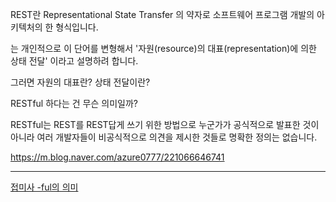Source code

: REST란 Representational State Transfer 의 약자로 소프트웨어 프로그램 개발의 아키텍처의 한 형식입니다.

는 개인적으로 이 단어를 변형해서 '자원(resource)의 대표(representation)에 의한 상태 전달' 이라고 설명하려 합니다.

그러면 자원의 대표란? 상태 전달이란?

RESTful 하다는 건 무슨 의미일까?

 RESTful는 REST를 REST답게 쓰기 위한 방법으로 누군가가 공식적으로 발표한 것이 아니라 여러 개발자들이 비공식적으로 의견을 제시한 것들로 명확한 정의는 없습니다. 

https://m.blog.naver.com/azure0777/221066646741

---

[접미사 -ful의 의미](https://gives.tistory.com/273#:~:text=%E2%80%9C%EA%B0%80%EB%93%9D%ED%95%9C%2C%20%EC%99%84%EC%A0%84%ED%95%9C%2C%20%EC%B6%A9%EB%B6%84%ED%95%9C%2C,%EB%B9%84%EA%B5%90%EC%A0%81%20%EC%89%AC%EC%9A%B4%20%EC%A0%91%EB%AF%B8%EC%82%AC%EB%9D%BC%20%ED%95%98%EA%B2%A0%EB%8B%A4.)
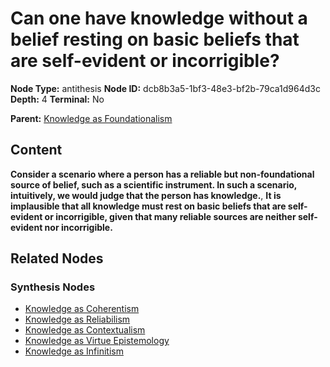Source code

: # Can one have knowledge without a belief resting on basic beliefs that are self-evident or incorrigible?

**Node Type:** antithesis
**Node ID:** dcb8b3a5-1bf3-48e3-bf2b-79ca1d964d3c
**Depth:** 4
**Terminal:** No

**Parent:** [Knowledge as Foundationalism](knowledge-as-foundationalism-synthesis-f33e2a0a-717d-4217-aa97-6a460c67f34c.md)

## Content

**Consider a scenario where a person has a reliable but non-foundational source of belief, such as a scientific instrument. In such a scenario, intuitively, we would judge that the person has knowledge.**, **It is implausible that all knowledge must rest on basic beliefs that are self-evident or incorrigible, given that many reliable sources are neither self-evident nor incorrigible.**

## Related Nodes

### Synthesis Nodes

- [Knowledge as Coherentism](knowledge-as-coherentism-synthesis-e0609bf4-e15a-40cf-8784-f3e7850c7227.md)
- [Knowledge as Reliabilism](knowledge-as-reliabilism-synthesis-f8196266-14d6-437f-9084-21df98437c87.md)
- [Knowledge as Contextualism](knowledge-as-contextualism-synthesis-64a7f23c-3590-4e34-adca-d79b036fa268.md)
- [Knowledge as Virtue Epistemology](knowledge-as-virtue-epistemology-synthesis-295b6ade-49c7-4965-a880-bad0329ef89a.md)
- [Knowledge as Infinitism](knowledge-as-infinitism-synthesis-b75903c6-888a-4bee-8b8b-7302febd5208.md)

Description of the task
Transcribe the entries above exactly, from their first line through the line with "RESTful 하다는 건 무슨 의미일까?", and omit all pictures.

Output for this task
Source code

: REST란 Representational State Transfer 의 약자로 소프트웨어 프로그램 개발의 아키텍처의 한 형식입니다.

는 개인적으로 이 단어를 변형해서 '자원(resource)의 대표(representation)에 의한 상태 전달' 이라고 설명하려 합니다.

그러면 자원의 대표란? 상태 전달이란?

RESTful 하다는 건 무슨 의미일까?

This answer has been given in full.